__Requirement__
All entries below are to be reproduced precisely as they stand, without the pictures.

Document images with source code

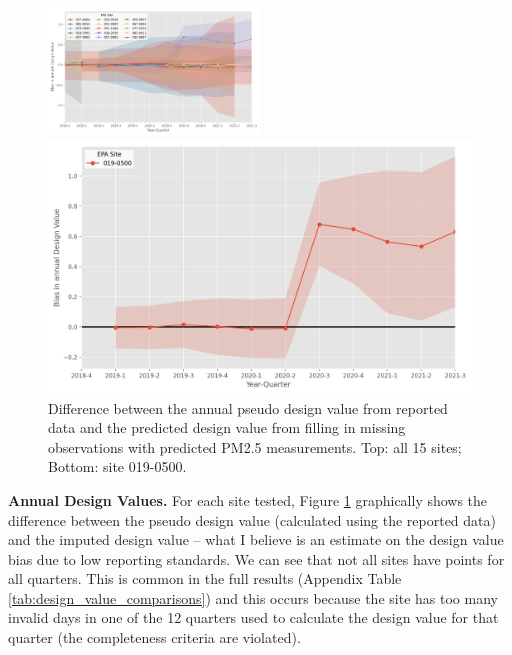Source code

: \documentclass[12pt]{article}
\begin{document}
\FloatBarrier

\begin{figure}
    \centering
    \includegraphics[width=0.5\textwidth]{output/figures/final_results/DV_annual_plot_all_test_sites.png}
    \smallskip\par
    \includegraphics[width=\linewidth]{output/figures/final_results/DV_annual_plot_site_019-0500.png}
    \caption{Difference between the annual pseudo design value from reported data and the predicted design value from filling in missing observations with predicted PM2.5 measurements. Top: all 15 sites; Bottom: site 019-0500.}
    \label{fig:dv_annual}
\end{figure}

\noindent\textbf{Annual Design Values.} For each site tested, Figure \ref{fig:dv_annual} graphically shows the difference between the pseudo design value (calculated using the reported data) and the imputed design value -- what I believe is an estimate on the design value bias due to low reporting standards. We can see that not all sites have points for all quarters. This is common in the full results (Appendix Table \ref{tab:design_value_comparisons}) and this occurs because the site has too many invalid days in one of the 12 quarters used to calculate the design value for that quarter (the completeness criteria are violated). 
\end{document}
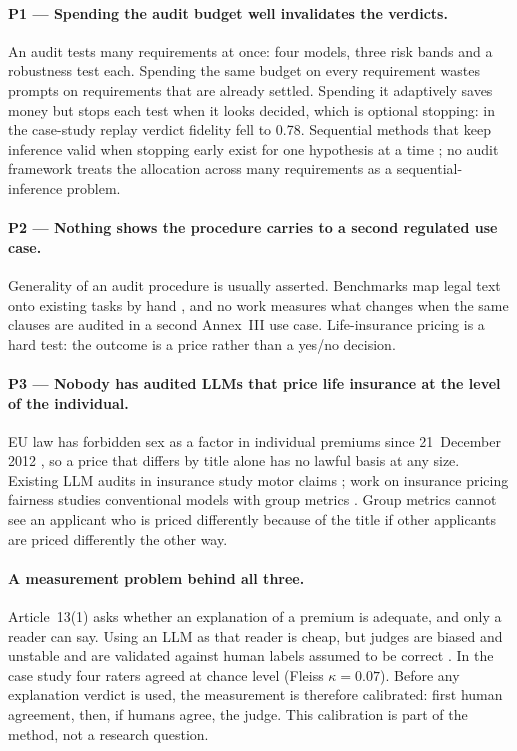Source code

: \paragraph{P1 --- Spending the audit budget well invalidates the verdicts.}\hspace{0.6em}An audit tests many requirements at once: four models, three risk bands and a robustness test each. Spending the same budget on every requirement wastes prompts on requirements that are already settled. Spending it adaptively saves money but stops each test when it looks decided, which is optional stopping: in the case-study replay verdict fidelity fell to 0.78. Sequential methods that keep inference valid when stopping early exist for one hypothesis at a time \citep{obrien1979,landemets,howard,chugg2023}; no audit framework treats the allocation across many requirements as a sequential-inference problem.

\paragraph{P2 --- Nothing shows the procedure carries to a second regulated use case.}\hspace{0.6em}Generality of an audit procedure is usually asserted. Benchmarks map legal text onto existing tasks by hand \citep{complai}, and no work measures what changes when the same clauses are audited in a second Annex~III use case. Life-insurance pricing is a hard test: the outcome is a price rather than a yes/no decision.

\paragraph{P3 --- Nobody has audited LLMs that price life insurance at the level of the individual.}\hspace{0.6em}EU law has forbidden sex as a factor in individual premiums since 21~December 2012 \citep{testachats}, so a price that differs by title alone has no lawful basis at any size. Existing LLM audits in insurance study motor claims \citep{huang2026binary}; work on insurance pricing fairness studies conventional models with group metrics \citep{gupta2025,lindholm2022}. Group metrics cannot see an applicant who is priced differently because of the title if other applicants are priced differently the other way.

\paragraph{A measurement problem behind all three.}\hspace{0.6em}Article~13(1) asks whether an explanation of a premium is adequate, and only a reader can say. Using an LLM as that reader is cheap, but judges are biased and unstable \citep{zheng,wang2023fair,schroeder2024} and are validated against human labels assumed to be correct \citep{calderon2025,bavaresco2025}. In the case study four raters agreed at chance level (Fleiss $\kappa=0.07$). Before any explanation verdict is used, the measurement is therefore calibrated: first human agreement, then, if humans agree, the judge. This calibration is part of the method, not a research question.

__Exercise response__
Source code

: \documentclass[12pt]{article}
\begin{document}
\FloatBarrier

\begin{figure}
    \centering
    \includegraphics[width=0.5\textwidth]{output/figures/final_results/DV_annual_plot_all_test_sites.png}
    \smallskip\par
    \includegraphics[width=\linewidth]{output/figures/final_results/DV_annual_plot_site_019-0500.png}
    \caption{Difference between the annual pseudo design value from reported data and the predicted design value from filling in missing observations with predicted PM2.5 measurements. Top: all 15 sites; Bottom: site 019-0500.}
    \label{fig:dv_annual}
\end{figure}

\noindent\textbf{Annual Design Values.} For each site tested, Figure \ref{fig:dv_annual} graphically shows the difference between the pseudo design value (calculated using the reported data) and the imputed design value -- what I believe is an estimate on the design value bias due to low reporting standards. We can see that not all sites have points for all quarters. This is common in the full results (Appendix Table \ref{tab:design_value_comparisons}) and this occurs because the site has too many invalid days in one of the 12 quarters used to calculate the design value for that quarter (the completeness criteria are violated). 
\end{document}
Source code

: \paragraph{P1 --- Spending the audit budget well invalidates the verdicts.}\hspace{0.6em}An audit tests many requirements at once: four models, three risk bands and a robustness test each. Spending the same budget on every requirement wastes prompts on requirements that are already settled. Spending it adaptively saves money but stops each test when it looks decided, which is optional stopping: in the case-study replay verdict fidelity fell to 0.78. Sequential methods that keep inference valid when stopping early exist for one hypothesis at a time \citep{obrien1979,landemets,howard,chugg2023}; no audit framework treats the allocation across many requirements as a sequential-inference problem.

\paragraph{P2 --- Nothing shows the procedure carries to a second regulated use case.}\hspace{0.6em}Generality of an audit procedure is usually asserted. Benchmarks map legal text onto existing tasks by hand \citep{complai}, and no work measures what changes when the same clauses are audited in a second Annex~III use case. Life-insurance pricing is a hard test: the outcome is a price rather than a yes/no decision.

\paragraph{P3 --- Nobody has audited LLMs that price life insurance at the level of the individual.}\hspace{0.6em}EU law has forbidden sex as a factor in individual premiums since 21~December 2012 \citep{testachats}, so a price that differs by title alone has no lawful basis at any size. Existing LLM audits in insurance study motor claims \citep{huang2026binary}; work on insurance pricing fairness studies conventional models with group metrics \citep{gupta2025,lindholm2022}. Group metrics cannot see an applicant who is priced differently because of the title if other applicants are priced differently the other way.

\paragraph{A measurement problem behind all three.}\hspace{0.6em}Article~13(1) asks whether an explanation of a premium is adequate, and only a reader can say. Using an LLM as that reader is cheap, but judges are biased and unstable \citep{zheng,wang2023fair,schroeder2024} and are validated against human labels assumed to be correct \citep{calderon2025,bavaresco2025}. In the case study four raters agreed at chance level (Fleiss $\kappa=0.07$). Before any explanation verdict is used, the measurement is therefore calibrated: first human agreement, then, if humans agree, the judge. This calibration is part of the method, not a research question.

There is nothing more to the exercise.